Top of LISTED ENTRIES

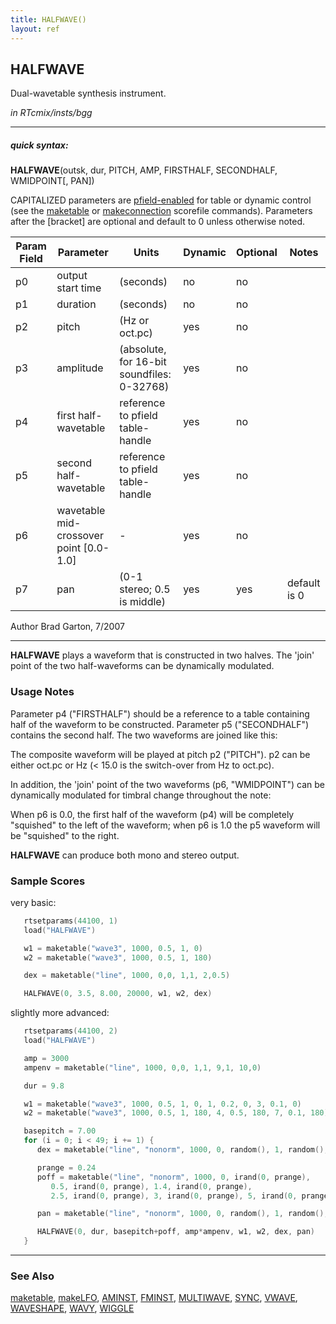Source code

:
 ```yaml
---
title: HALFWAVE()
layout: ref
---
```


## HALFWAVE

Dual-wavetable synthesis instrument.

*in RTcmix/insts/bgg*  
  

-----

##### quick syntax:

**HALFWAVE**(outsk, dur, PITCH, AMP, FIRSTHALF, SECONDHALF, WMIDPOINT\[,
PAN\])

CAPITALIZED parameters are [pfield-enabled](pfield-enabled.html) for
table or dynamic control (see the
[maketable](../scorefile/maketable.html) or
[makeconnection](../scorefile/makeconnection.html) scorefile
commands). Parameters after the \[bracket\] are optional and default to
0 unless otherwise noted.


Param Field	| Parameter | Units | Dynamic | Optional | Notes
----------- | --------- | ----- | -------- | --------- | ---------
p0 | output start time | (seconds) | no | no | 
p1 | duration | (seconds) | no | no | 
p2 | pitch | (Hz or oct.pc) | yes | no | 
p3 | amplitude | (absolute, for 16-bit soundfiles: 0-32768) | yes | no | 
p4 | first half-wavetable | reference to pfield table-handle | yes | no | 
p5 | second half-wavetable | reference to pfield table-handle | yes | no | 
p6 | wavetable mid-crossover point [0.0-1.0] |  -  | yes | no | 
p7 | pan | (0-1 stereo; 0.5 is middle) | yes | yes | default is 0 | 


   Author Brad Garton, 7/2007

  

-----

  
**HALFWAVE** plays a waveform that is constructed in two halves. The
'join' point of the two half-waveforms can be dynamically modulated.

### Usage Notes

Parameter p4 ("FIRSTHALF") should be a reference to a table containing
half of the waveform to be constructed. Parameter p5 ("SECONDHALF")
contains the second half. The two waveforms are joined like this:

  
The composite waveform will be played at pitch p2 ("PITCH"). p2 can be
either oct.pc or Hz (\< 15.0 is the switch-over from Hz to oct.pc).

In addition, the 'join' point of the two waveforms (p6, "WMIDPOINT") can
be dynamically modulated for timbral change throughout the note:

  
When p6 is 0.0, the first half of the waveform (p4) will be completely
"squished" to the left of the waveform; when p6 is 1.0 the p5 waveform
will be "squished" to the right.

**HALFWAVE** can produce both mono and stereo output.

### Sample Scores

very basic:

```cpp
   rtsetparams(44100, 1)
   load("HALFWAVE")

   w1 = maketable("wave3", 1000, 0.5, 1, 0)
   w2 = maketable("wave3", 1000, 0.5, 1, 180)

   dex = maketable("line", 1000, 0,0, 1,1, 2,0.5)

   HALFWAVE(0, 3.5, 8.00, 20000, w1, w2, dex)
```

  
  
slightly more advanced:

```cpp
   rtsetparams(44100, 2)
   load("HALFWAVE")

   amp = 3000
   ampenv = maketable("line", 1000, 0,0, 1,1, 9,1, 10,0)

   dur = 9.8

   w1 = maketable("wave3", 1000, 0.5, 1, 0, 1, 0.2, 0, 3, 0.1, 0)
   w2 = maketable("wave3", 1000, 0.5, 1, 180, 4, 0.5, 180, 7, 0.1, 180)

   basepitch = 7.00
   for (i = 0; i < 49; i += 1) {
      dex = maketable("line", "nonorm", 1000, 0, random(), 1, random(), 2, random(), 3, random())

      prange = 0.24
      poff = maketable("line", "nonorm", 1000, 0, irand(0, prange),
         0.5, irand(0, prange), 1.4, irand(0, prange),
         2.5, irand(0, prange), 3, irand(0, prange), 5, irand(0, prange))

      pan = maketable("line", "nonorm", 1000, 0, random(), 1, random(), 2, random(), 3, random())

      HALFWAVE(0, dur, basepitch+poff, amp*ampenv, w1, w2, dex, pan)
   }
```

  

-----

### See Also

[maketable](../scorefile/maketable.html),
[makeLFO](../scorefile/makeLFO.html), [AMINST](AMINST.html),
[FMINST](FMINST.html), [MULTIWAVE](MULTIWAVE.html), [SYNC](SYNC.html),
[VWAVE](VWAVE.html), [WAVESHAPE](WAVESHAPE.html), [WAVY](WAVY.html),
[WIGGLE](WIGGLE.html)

Bottom of LISTED ENTRIES
Top of LISTED ENTRIES

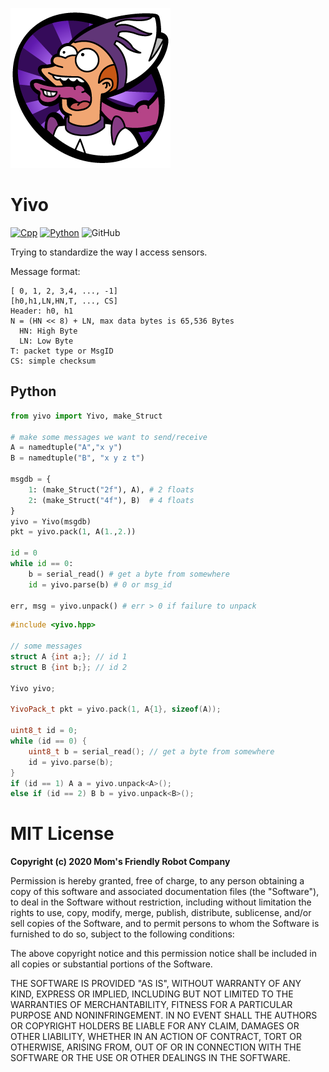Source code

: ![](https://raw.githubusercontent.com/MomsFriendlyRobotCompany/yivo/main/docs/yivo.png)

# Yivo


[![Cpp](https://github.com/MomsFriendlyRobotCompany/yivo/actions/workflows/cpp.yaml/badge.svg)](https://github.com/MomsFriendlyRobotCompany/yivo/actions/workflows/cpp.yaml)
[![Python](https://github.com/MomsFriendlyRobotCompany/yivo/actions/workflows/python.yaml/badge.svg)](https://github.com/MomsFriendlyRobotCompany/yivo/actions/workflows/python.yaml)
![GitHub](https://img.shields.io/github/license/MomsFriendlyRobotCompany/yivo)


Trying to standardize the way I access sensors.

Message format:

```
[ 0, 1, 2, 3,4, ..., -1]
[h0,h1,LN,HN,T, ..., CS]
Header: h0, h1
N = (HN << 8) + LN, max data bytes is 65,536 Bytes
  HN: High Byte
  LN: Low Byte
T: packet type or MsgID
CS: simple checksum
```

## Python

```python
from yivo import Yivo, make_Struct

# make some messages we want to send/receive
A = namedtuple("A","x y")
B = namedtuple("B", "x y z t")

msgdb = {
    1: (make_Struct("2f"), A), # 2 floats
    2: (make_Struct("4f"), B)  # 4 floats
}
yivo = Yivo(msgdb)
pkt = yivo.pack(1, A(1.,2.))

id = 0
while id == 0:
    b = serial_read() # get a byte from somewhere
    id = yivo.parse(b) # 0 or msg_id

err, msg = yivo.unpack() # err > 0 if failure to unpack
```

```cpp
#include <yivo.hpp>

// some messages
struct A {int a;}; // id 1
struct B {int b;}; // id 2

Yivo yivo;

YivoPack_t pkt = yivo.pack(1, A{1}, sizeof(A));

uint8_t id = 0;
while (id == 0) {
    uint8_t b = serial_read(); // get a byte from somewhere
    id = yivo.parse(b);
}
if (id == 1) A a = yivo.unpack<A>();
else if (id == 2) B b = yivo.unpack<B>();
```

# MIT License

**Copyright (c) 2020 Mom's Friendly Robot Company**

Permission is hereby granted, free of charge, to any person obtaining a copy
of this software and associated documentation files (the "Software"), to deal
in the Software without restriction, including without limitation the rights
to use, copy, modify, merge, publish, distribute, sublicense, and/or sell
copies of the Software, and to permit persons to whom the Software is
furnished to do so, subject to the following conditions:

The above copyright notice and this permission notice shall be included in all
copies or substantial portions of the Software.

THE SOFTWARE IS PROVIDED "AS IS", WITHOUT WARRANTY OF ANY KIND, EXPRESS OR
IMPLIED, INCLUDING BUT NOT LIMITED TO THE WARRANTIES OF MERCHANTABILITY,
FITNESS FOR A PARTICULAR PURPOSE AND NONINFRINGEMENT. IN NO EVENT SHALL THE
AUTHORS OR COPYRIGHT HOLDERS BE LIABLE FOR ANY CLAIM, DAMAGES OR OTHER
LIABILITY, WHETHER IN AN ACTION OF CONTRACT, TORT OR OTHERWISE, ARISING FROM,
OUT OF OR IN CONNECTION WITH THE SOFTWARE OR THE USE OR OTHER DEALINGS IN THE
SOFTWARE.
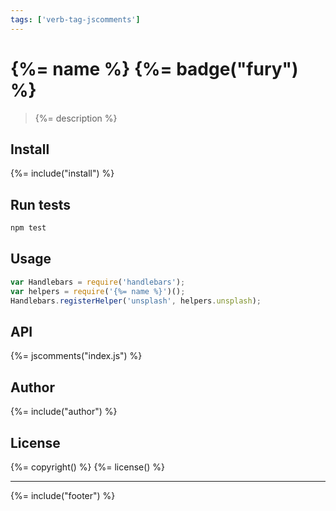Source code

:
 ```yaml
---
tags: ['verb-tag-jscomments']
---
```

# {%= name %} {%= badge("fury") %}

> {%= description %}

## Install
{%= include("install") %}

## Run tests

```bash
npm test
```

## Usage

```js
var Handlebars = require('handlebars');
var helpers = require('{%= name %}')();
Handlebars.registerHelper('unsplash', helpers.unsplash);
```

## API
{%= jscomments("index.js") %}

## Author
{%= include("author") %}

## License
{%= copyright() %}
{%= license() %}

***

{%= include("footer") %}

Bottom of LISTED ENTRIES
Top of LISTED ENTRIES

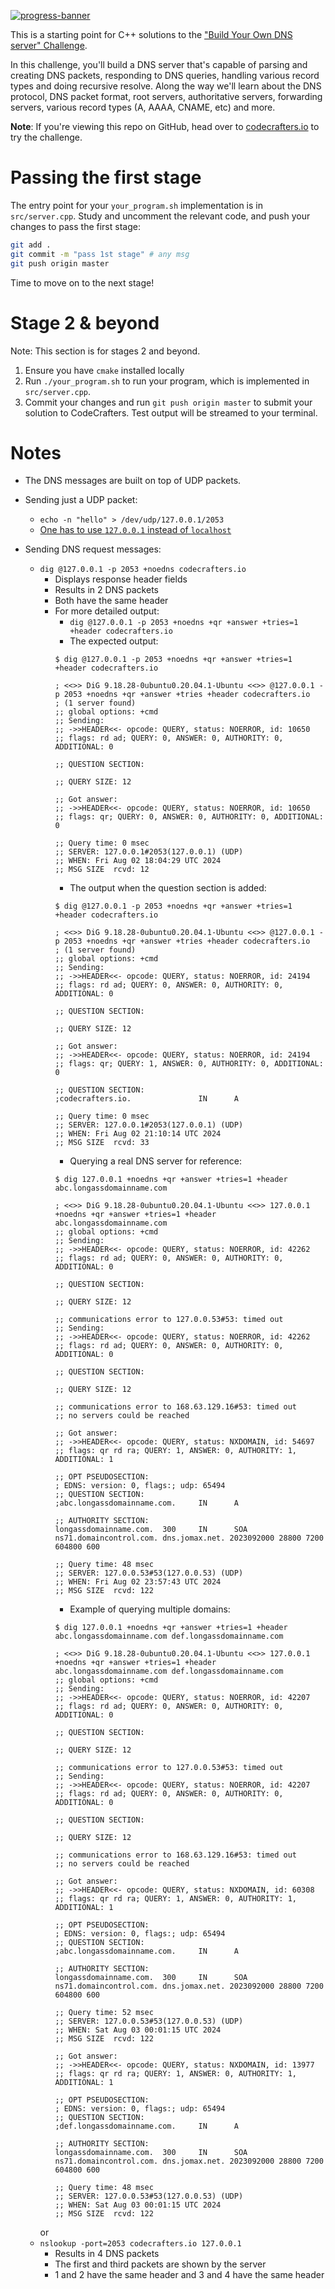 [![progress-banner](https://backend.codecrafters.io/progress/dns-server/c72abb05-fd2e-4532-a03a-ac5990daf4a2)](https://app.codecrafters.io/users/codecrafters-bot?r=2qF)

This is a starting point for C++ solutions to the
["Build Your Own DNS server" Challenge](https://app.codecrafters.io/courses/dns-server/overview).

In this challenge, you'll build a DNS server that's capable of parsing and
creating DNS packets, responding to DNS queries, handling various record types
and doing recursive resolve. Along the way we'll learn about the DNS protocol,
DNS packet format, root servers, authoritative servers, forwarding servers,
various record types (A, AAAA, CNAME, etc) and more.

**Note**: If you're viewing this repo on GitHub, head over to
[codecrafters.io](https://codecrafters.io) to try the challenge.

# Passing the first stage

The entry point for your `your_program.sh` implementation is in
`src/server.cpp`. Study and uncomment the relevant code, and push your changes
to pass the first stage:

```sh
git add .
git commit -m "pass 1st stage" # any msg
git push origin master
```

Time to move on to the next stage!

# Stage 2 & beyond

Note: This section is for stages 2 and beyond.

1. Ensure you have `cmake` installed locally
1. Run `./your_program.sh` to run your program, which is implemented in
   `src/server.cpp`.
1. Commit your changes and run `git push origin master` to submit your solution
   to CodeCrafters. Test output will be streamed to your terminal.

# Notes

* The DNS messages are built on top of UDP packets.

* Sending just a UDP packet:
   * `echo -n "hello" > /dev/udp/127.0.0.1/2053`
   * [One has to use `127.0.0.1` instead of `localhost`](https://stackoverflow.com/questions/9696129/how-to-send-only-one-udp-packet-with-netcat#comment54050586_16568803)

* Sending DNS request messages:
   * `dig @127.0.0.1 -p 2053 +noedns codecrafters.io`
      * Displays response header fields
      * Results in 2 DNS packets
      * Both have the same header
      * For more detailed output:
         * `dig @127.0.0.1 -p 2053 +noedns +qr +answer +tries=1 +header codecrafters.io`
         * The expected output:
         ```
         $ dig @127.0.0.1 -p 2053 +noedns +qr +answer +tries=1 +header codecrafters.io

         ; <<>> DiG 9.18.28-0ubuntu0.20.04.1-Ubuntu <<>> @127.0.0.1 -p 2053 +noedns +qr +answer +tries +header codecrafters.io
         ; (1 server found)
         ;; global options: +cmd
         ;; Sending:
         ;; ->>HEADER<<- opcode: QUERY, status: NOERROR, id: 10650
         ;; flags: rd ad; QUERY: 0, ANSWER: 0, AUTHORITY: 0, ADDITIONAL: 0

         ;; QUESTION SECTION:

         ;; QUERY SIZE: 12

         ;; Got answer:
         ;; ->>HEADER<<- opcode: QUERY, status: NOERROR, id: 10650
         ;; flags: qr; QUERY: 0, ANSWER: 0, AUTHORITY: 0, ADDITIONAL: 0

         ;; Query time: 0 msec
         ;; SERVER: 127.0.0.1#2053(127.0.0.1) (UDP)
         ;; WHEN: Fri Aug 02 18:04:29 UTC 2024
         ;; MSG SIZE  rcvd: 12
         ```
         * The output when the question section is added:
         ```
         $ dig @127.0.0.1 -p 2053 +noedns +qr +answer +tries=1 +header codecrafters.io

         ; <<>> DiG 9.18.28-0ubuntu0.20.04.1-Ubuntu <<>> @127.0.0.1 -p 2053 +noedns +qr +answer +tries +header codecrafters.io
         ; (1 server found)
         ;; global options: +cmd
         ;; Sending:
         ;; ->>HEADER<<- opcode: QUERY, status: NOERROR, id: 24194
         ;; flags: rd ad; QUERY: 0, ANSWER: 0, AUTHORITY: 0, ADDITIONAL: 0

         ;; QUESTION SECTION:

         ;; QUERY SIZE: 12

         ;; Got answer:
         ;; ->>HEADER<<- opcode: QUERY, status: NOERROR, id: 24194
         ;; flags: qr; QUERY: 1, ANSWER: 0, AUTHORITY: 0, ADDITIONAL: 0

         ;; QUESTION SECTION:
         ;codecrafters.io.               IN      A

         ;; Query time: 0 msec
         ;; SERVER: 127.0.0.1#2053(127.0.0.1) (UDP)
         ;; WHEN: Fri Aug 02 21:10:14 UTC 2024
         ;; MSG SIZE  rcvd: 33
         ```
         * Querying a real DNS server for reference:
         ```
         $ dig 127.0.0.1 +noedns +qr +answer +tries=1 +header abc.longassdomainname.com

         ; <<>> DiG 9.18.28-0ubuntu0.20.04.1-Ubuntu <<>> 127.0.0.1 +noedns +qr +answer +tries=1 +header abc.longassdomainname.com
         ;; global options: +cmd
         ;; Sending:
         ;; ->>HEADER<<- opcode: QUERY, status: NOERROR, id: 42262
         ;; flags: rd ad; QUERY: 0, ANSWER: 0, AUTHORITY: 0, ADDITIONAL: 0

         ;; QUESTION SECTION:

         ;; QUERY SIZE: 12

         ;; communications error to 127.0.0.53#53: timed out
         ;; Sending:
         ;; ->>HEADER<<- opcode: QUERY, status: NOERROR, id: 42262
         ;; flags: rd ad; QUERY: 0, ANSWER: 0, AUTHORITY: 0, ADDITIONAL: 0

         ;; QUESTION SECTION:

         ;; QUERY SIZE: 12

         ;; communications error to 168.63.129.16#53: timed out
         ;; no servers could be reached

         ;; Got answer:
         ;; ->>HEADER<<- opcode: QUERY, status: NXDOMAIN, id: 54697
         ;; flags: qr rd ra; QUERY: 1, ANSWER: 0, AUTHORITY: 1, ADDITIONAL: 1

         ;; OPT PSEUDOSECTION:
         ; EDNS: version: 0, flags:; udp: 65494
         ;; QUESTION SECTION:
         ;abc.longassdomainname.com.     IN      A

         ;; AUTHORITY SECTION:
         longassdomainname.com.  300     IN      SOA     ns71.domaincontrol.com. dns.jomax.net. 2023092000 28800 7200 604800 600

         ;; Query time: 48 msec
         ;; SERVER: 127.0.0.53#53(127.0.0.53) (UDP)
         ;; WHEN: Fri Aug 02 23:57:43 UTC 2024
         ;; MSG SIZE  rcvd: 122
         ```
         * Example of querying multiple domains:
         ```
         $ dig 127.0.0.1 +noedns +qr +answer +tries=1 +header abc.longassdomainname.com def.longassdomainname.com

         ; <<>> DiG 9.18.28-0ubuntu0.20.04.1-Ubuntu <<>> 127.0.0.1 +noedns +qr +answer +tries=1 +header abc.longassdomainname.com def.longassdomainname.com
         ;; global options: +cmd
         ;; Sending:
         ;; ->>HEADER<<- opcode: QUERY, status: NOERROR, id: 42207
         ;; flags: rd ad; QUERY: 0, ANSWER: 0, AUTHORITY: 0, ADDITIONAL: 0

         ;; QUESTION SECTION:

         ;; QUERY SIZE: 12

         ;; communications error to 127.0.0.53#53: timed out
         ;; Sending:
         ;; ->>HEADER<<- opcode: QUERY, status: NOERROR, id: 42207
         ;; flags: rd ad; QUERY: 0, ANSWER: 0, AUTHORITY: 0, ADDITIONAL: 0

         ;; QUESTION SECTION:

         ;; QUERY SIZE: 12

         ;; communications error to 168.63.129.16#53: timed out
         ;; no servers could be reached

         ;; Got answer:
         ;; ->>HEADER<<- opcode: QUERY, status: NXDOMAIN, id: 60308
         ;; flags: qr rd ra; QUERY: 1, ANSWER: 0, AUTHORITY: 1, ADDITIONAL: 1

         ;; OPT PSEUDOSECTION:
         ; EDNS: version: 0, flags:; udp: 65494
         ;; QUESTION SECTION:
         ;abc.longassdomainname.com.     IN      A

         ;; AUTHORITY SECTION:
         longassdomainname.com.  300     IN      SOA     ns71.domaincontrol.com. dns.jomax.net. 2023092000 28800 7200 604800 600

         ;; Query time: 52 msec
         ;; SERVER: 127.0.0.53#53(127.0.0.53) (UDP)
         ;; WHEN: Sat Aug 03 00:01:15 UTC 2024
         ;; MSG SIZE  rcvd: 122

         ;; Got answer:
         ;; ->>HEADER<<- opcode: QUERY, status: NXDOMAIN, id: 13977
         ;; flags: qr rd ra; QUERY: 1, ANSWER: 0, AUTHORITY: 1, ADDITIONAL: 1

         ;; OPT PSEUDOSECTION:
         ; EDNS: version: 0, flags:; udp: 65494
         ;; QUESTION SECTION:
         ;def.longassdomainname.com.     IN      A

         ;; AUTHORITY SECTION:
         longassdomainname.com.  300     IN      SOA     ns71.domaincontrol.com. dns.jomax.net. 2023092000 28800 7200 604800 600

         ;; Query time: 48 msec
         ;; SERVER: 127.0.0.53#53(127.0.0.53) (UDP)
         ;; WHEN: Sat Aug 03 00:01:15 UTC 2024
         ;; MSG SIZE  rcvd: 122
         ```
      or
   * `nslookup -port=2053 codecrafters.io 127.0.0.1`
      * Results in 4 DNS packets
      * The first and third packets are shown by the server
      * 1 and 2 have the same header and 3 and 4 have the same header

Bottom of LISTED ENTRIES

Every line from the line containing "commands). Parameters after" through the line containing "either oct.pc or" in the records above must be retyped exactly. Leave out the rest.

commands). Parameters after the \[bracket\] are optional and default to
0 unless otherwise noted.


Param Field	| Parameter | Units | Dynamic | Optional | Notes
----------- | --------- | ----- | -------- | --------- | ---------
p0 | output start time | (seconds) | no | no | 
p1 | duration | (seconds) | no | no | 
p2 | pitch | (Hz or oct.pc) | yes | no | 
p3 | amplitude | (absolute, for 16-bit soundfiles: 0-32768) | yes | no | 
p4 | first half-wavetable | reference to pfield table-handle | yes | no | 
p5 | second half-wavetable | reference to pfield table-handle | yes | no | 
p6 | wavetable mid-crossover point [0.0-1.0] |  -  | yes | no | 
p7 | pan | (0-1 stereo; 0.5 is middle) | yes | yes | default is 0 | 


   Author Brad Garton, 7/2007

  

-----

  
**HALFWAVE** plays a waveform that is constructed in two halves. The
'join' point of the two half-waveforms can be dynamically modulated.

### Usage Notes

Parameter p4 ("FIRSTHALF") should be a reference to a table containing
half of the waveform to be constructed. Parameter p5 ("SECONDHALF")
contains the second half. The two waveforms are joined like this:

  
The composite waveform will be played at pitch p2 ("PITCH"). p2 can be
either oct.pc or Hz (\< 15.0 is the switch-over from Hz to oct.pc).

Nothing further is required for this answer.